It is a Zacks Rank #5 (Strong Sell) stock.

Despite the poor earnings momentum, shares trade at a whopping 67x forward earnings. Investors should consider avoiding this stock until its earnings momentum improves.


MicroStrategy provides enterprise software platforms. Its products include: the MicroStrategy Analytics Platform; the MicroStrategy Mobile App Platform; the MicroStrategy Identity Platform, and the MicroStrategy Loyalty Platform. It was founded in 1989 and has a market cap of $1.2 billion.

Second Quarter Results

MicroStrategy reported disappointing second quarter results on July 29. The company reported a loss of -14 cents per share, which was well below the Zacks Consensus Estimate calling for +39 cents.

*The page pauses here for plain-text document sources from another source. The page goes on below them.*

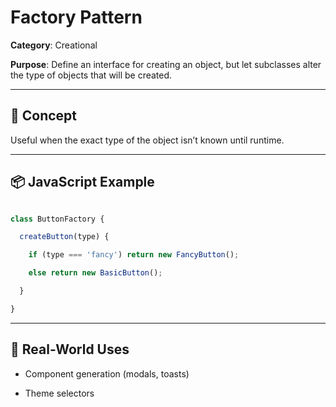 # Factory Pattern

  

**Category**: Creational  

**Purpose**: Define an interface for creating an object, but let subclasses alter the type of objects that will be created.

  

---

  

## 🧠 Concept

Useful when the exact type of the object isn’t known until runtime.

  

---

  

## 📦 JavaScript Example

  

```js

class ButtonFactory {

  createButton(type) {

    if (type === 'fancy') return new FancyButton();

    else return new BasicButton();

  }

}

```

  

---

  

## 🚀 Real-World Uses

- Component generation (modals, toasts)

- Theme selectors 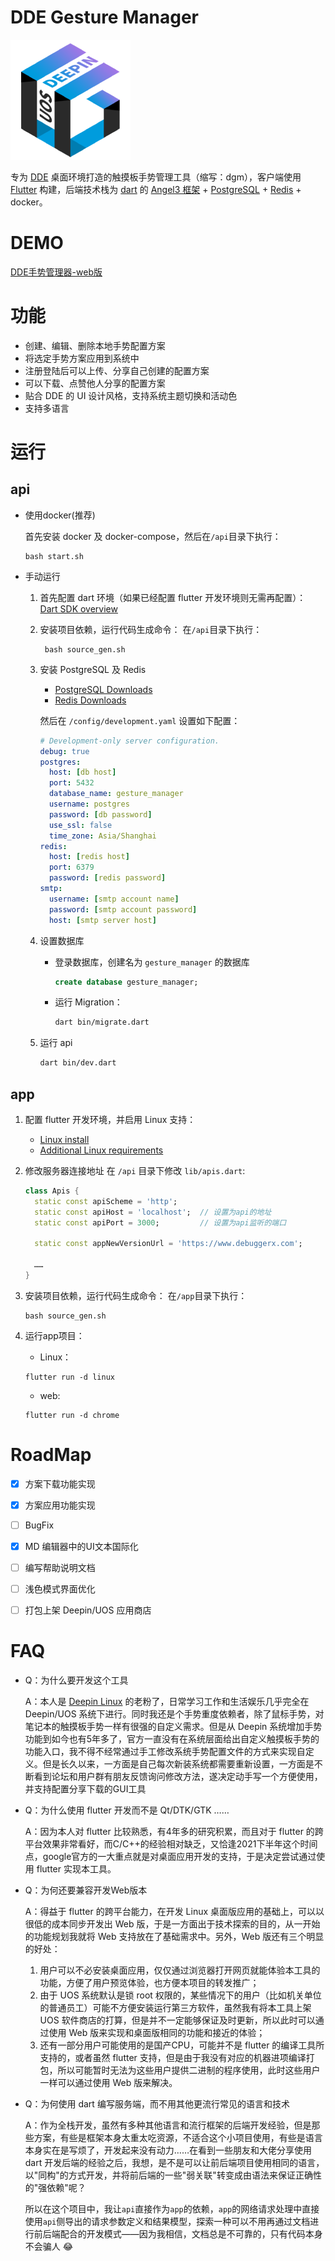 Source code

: # DDE Gesture Manager

![logo](https://github.com/debuggerx01/dde_gesture_manager/blob/master/app/web/icons/Icon-192.png?raw=true)

专为 [DDE](https://www.deepin.org/zh/dde/) 桌面环境打造的触摸板手势管理工具（缩写：dgm），客户端使用 [Flutter](https://flutter.dev/) 构建，后端技术栈为 [dart](https://dart.dev/) 的 [Angel3 框架](https://github.com/dukefirehawk/angel) + [PostgreSQL](https://www.postgresql.org/) + [Redis](https://redis.io/) + docker。

# DEMO

[DDE手势管理器-web版](http://www.debuggerx.com/dgm_web/#/)

# 功能
- 创建、编辑、删除本地手势配置方案
- 将选定手势方案应用到系统中
- 注册登陆后可以上传、分享自己创建的配置方案
- 可以下载、点赞他人分享的配置方案
- 贴合 DDE 的 UI 设计风格，支持系统主题切换和活动色
- 支持多语言

# 运行

## api

- 使用docker(推荐)

  首先安装 docker 及 docker-compose，然后在`/api`目录下执行：

    ```shell
    bash start.sh
    ```

- 手动运行
    1. 首先配置 dart 环境（如果已经配置 flutter 开发环境则无需再配置）：
       [Dart SDK overview](https://dart.dev/tools/sdk)
       
    2. 安装项目依赖，运行代码生成命令：
       在`/api`目录下执行：
       ```shell
        bash source_gen.sh
       ```
       
    3. 安装 PostgreSQL 及 Redis
        - [PostgreSQL Downloads](https://www.postgresql.org/download/)
        - [Redis Downloads](https://redis.io/download)
    
        然后在 `/config/development.yaml` 设置如下配置：
        ```yaml
        # Development-only server configuration.
        debug: true
        postgres:
          host: [db host]
          port: 5432
          database_name: gesture_manager
          username: postgres
          password: [db password]
          use_ssl: false
          time_zone: Asia/Shanghai
        redis:
          host: [redis host]
          port: 6379
          password: [redis password]
        smtp:
          username: [smtp account name]
          password: [smtp account password]
          host: [smtp server host]
        ```
        
    4. 设置数据库
        - 登录数据库，创建名为 `gesture_manager` 的数据库
          
            ```sql
            create database gesture_manager;
            ```
            
        - 运行 Migration：
        
            ```bash
            dart bin/migrate.dart
            ```
    5. 运行 api
        ```bash
        dart bin/dev.dart
        ```

## app

1. 配置 flutter 开发环境，并启用 Linux 支持：
    - [Linux install](https://docs.flutter.dev/get-started/install/linux)
    - [Additional Linux requirements](https://docs.flutter.dev/get-started/install/linux#additional-linux-requirements)

2. 修改服务器连接地址
    在 `/api` 目录下修改 `lib/apis.dart`:
   ```dart
   class Apis {
     static const apiScheme = 'http';
     static const apiHost = 'localhost';  // 设置为api的地址
     static const apiPort = 3000;         // 设置为api监听的端口
    
     static const appNewVersionUrl = 'https://www.debuggerx.com';
    
     ……
   }
   ```
   
3. 安装项目依赖，运行代码生成命令：
   在`/app`目录下执行：
   ```shell
   bash source_gen.sh
   ```
   
4. 运行app项目：
    - Linux：
    ```shell
   flutter run -d linux
   ```
   
    - web:
    ```shell
   flutter run -d chrome
    ```



# RoadMap


- [x] 方案下载功能实现
- [x] 方案应用功能实现
- [ ] BugFix
- [x] MD 编辑器中的UI文本国际化
- [ ] 编写帮助说明文档
- [ ] 浅色模式界面优化
- [ ] 打包上架 Deepin/UOS 应用商店


# FAQ

- Q：为什么要开发这个工具
    
    A：本人是 [Deepin Linux](https://www.deepin.org/zh/) 的老粉了，日常学习工作和生活娱乐几乎完全在 Deepin/UOS 系统下进行。同时我还是个手势重度依赖者，除了鼠标手势，对笔记本的触摸板手势一样有很强的自定义需求。但是从 Deepin 系统增加手势功能到如今也有5年多了，官方一直没有在系统层面给出自定义触摸板手势的功能入口，我不得不经常通过手工修改系统手势配置文件的方式来实现自定义。但是长久以来，一方面是自己每次新装系统都需要重新设置，一方面是不断看到论坛和用户群有朋友反馈询问修改方法，遂决定动手写一个方便使用，并支持配置分享下载的GUI工具
    
- Q：为什么使用 flutter 开发而不是 Qt/DTK/GTK ……

    A：因为本人对 flutter 比较熟悉，有4年多的研究积累，而且对于 flutter 的跨平台效果非常看好，而C/C++的经验相对缺乏，又恰逢2021下半年这个时间点，google官方的一大重点就是对桌面应用开发的支持，于是决定尝试通过使用 flutter 实现本工具。

- Q：为何还要兼容开发Web版本

    A：得益于 flutter 的跨平台能力，在开发 Linux 桌面版应用的基础上，可以以很低的成本同步开发出 Web 版，于是一方面出于技术探索的目的，从一开始的功能规划我就将 Web 支持放在了基础需求中。另外，Web 版还有三个明显的好处：

    1.  用户可以不必安装桌面应用，仅仅通过浏览器打开网页就能体验本工具的功能，方便了用户预览体验，也方便本项目的转发推广；
    2. 由于 UOS 系统默认是锁 root 权限的，某些情况下的用户（比如机关单位的普通员工）可能不方便安装运行第三方软件，虽然我有将本工具上架 UOS 软件商店的打算，但是并不一定能够保证及时更新，所以此时可以通过使用 Web 版来实现和桌面版相同的功能和接近的体验；
    3. 还有一部分用户可能使用的是国产CPU，可能并不是 flutter 的编译工具所支持的，或者虽然 flutter 支持，但是由于我没有对应的机器进项编译打包，所以可能暂时无法为这些用户提供二进制的程序使用，此时这些用户一样可以通过使用 Web 版来解决。

- Q：为何使用 dart 编写服务端，而不用其他更流行常见的语言和技术

  A：作为全栈开发，虽然有多种其他语言和流行框架的后端开发经验，但是那些方案，有些是框架本身太重太吃资源，不适合这个小项目使用，有些是语言本身实在是写烦了，开发起来没有动力……在看到一些朋友和大佬分享使用 dart 开发后端的经验之后，我想，是不是可以让前后端项目使用相同的语言，以"同构"的方式开发，并将前后端的一些"弱关联"转变成由语法来保证正确性的"强依赖"呢？
  
  所以在这个项目中，我让`api`直接作为`app`的依赖，`app`的网络请求处理中直接使用`api`侧导出的请求参数定义和结果模型，探索一种可以不用再通过文档进行前后端配合的开发模式——因为我相信，文档总是不可靠的，只有代码本身不会骗人 :joy:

It was also well below earnings of +65 cents per share in the same quarter last year.

Total revenues increased 2% to $137.9 million, below the consensus of $140.0 million. Product licenses revenues declined 4% year-over-year while product support and other services revenues rose 4%.

The gross profit margin declined 120 basis points to 73.6%. And despite the modest rise in revenue, operating expenses jumped 14% year-over-year.

Estimates Fall

Following the second quarter miss, analysts revised their estimates significantly lower for both 2013 and 2014, sending the stock to a Zacks Rank #5 (Strong Sell).

The Zacks Consensus Estimate for 2013 is now 44 cents, down from $1.75 just 60 days ago. The 2014 consensus is $2.01, down from $3.33 over the same period.

You can see the negative earnings momentum over the last several months in the company's 'Price & Consensus' chart:

Premium Valuation

Despite the negative earnings momentum, MicroStrategy trades at a 12-month forward P/E of 67, which is well above its 10-year historical median of 19 and the industry median of 16.

The Bottom Line

With negative earnings momentum and premium valuation, investors should consider avoiding this Zacks Rank #5 (Strong Sell) stock until its earnings momentum turns around.

Todd Bunton, CFA is the Growth & Income Stock Strategist for Zacks Investment Research and Editor of the Income Plus Investor service .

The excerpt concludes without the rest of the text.